A study of Martian dust , combining data from space missions and laboratory replicas of samples, suggests it was oxidized in the distant past, when liquid water was widespread.

Mars is easily identifiable in the night sky by its prominent red hue . Thanks to the fleet of spacecraft that have studied the planet over the past few decades, we know that this red color is due to oxidized iron minerals in the dust. That is, the iron bound to the rocks on Mars has at some point reacted with liquid water, or water and oxygen in the air, similar to how rust forms on Earth.

Over billions of years, this oxidized material (iron oxide) has been broken down into dust and spread across the planet by the winds , a process that continues today.

But iron oxides come in many flavors, and the exact chemistry of Martian rust has been intensely debated because its formation is a window into the planet's environmental conditions at the time. And closely tied to that is the question of whether Mars was ever habitable.

Previous studies of the iron oxide component of Martian dust based solely on spacecraft observations found no evidence of water contained in it. Researchers had therefore concluded that this particular type of iron oxide must be hematite, formed under dry surface conditions through reactions with the Martian atmosphere over billions of years, after Mars' early wet period.

However, a new analysis of spacecraft observations combined with new laboratory techniques shows that Mars' red color is better matched by water-containing iron oxides, known as ferrihydrite .

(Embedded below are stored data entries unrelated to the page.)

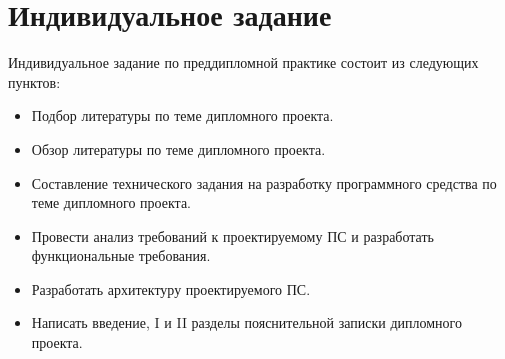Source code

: \section{Индивидуальное задание}
\label{sec:practice:individual_task}
Индивидуальное задание по преддипломной практике состоит из следующих пунктов:
\begin{itemize}
  \item Подбор литературы по теме дипломного проекта.
  \item Обзор литературы по теме дипломного проекта.
  \item Составление технического задания на разработку программного средства по теме дипломного проекта.
  \item Провести анализ требований к проектируемому ПС и разработать функциональные требования.
  \item Разработать архитектуру проектируемого ПС.
  \item Написать введение, I и II разделы пояснительной записки дипломного проекта.
\end{itemize}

Ferrihydrite typically forms quickly in the presence of cold water, so it must have formed when Mars still had water on its surface. Ferrihydrite has retained its watery signature to this day, despite having been ground up and spread across the planet since its formation.

"We were trying to create a replica of Martian dust in the lab using different types of iron oxide. We found that ferrihydrite mixed with basalt , a volcanic rock, best matches the minerals observed by spacecraft on Mars," says lead author Adomas Valantinas, a postdoc at Brown University and formerly at the University of Bern in Switzerland, where he began his work with data from ESA's Trace Gas Orbiter (TGO), in a statement.

" Mars is still the Red Planet. It's just that our understanding of why Mars is red has changed. The main implication is that because ferrihydrite could only have formed when there was still water on the surface, Mars oxidized earlier than we previously thought. Furthermore, ferrihydrite remains stable under current conditions on Mars."

Other studies have also suggested that ferrihydrite could be present in Martian dust, but Adomas and his colleagues have provided the first comprehensive proof through a unique combination of data from space missions and new laboratory experiments.

They created the replica Martian dust using an advanced grinding machine to achieve the realistic dust grain size equivalent to 1/100th of a human hair. They then analyzed their samples using the same techniques as orbiting spacecraft to make a direct comparison, ultimately identifying ferrihydrite as the best match.

"This study is the result of complementary data sets from the fleet of international missions exploring Mars from orbit and at ground level," says Colin Wilson, ESA's TGO and Mars Express project scientist.

Mars Express’ analysis of dust mineralogy helped show that even highly dusty regions of the planet contain water-rich minerals. And thanks to TGO’s unique orbit that allows it to view the same region under different lighting conditions and angles, the team was able to tease out the size and composition of the particles — essential for recreating the correct size of dust in the lab.

Data from NASA's Mars Reconnaissance Orbiter, along with ground-based measurements from NASA's Curiosity , Pathfinder and Opportunity Mars rovers, also helped demonstrate the presence of ferrihydrite.

"We look forward to the results of upcoming missions, such as ESA's Rosalind Franklin rover and the NASA-ESA Mars Sample Return, which will allow us to further investigate what makes Mars red," Colin adds.

"Some of the samples already collected by NASA's Perseverance rover and awaiting return to Earth include dust; once we get these precious samples back to the lab, we'll be able to measure exactly how much ferrihydrite is in the dust and what this means for our understanding of the history of water (and the possibility of life) on Mars."